Monday, October 16, 2017

Chasing Comets

C/2017 O1 (ASASSN)

My first comet ever seen was C/2012 ISON, back in 2013 from Colombia, and my first comet seen from China was  C/2014 Q2 Lovejoy, both in binoculars. ASASSN1 has some significance because it
Click to enlarge image
is my first comet seen in the US. This was the first comet discovered by the All-sky Automated Survey for Supernovae (ASASSN) on the last 19th of July.  This year, it was expected to reach maximum brightness (around magnitude 9.3)  by mid October when it reached perihelion at around 108 million kilometers from Earth, beyond the orbit of Mars.  

Last 13th of October, friday night, I set up the scope early with the purpose to catch ASASSN in the first hours of Saturday. I had to wait until the constellation of Perseus would make its way through the giant trees around, but also I wanted to avoid the moon glance, to keep the sky as dark as possible.  However, Stellarium was reporting this comet as magnitude 12.05, so I was a little skeptical about being able to reach it with the telescope.

When Perseus had gotten up at a good altitude above the trees at 2 in the morning,  I aimed the scope at bPer with the red dot finderscope and then went to the RACI view. From there, I went down looking for the comet and suddenly stumbled into a lovely parallelogram made by 4 stars; HIP 21972 was the brightest of all.  Once I had landed there with the RACI, I went to the 40mm eyepiece eyepiece.

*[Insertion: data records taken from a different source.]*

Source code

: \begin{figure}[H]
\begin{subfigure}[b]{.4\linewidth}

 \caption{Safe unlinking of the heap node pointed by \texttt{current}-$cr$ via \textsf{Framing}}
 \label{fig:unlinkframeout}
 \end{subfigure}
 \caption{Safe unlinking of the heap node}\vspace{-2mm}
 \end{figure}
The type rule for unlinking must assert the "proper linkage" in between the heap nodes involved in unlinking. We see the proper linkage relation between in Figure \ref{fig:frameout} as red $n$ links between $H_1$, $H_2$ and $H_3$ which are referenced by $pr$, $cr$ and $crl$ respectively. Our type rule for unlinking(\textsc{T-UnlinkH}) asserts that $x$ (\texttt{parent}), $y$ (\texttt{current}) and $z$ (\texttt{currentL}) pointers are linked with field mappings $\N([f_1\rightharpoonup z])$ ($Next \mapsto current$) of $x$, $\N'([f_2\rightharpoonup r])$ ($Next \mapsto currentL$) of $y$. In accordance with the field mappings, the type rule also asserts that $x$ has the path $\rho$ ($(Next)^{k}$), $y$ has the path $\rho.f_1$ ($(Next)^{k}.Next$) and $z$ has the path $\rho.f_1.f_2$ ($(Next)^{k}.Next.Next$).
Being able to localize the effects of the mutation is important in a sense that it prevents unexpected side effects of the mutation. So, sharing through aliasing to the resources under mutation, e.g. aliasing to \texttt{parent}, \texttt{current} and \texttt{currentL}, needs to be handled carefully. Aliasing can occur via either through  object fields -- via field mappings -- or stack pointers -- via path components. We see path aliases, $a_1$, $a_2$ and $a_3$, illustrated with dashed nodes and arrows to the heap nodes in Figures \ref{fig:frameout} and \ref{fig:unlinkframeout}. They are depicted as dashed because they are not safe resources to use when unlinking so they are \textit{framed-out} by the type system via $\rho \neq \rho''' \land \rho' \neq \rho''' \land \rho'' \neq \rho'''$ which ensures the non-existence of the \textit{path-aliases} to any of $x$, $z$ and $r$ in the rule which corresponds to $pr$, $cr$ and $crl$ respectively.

To look for comets and other dim stuff I rather prefer to hunt with a low magnification eyepiece and my hunter is the 40mm Celestron Omni.  What I saw through the eyepiece view was the comet: a dim central stellar core sorrounded by a fuzzy bluish/gray halo.  The core was as dim as the closest star, reported in Stellarium as magnitude 11.20 so I estimated the core to be at 11th magnitude too, information that matches with the report for that date in the website of sky live.

With the Comet in middle of the FOV, I decided to try more magnification, so I tossed the 15mm Luminos eyepiece on to see what it could reveal. The core was almost gone, but two tiny background stars appeared close to the comet’s core. With averted vision I thought I saw traces of a tail of the comet, but I could not confirm them later. I finally decided to perform a sketch of the area using the lowest magnification possible and the sketch featured is a result of that sketch processed in photoshop.

If the sky is clear, this is a good time to search for ASASSN because lunar phases are heading to New Moon.

Good hunt!


LG


Edited by: Jennifer Steinberg (editor in chief)



Sources

2 comments:

  1. Very nice catch, comets can be tough just to find, much less sketch.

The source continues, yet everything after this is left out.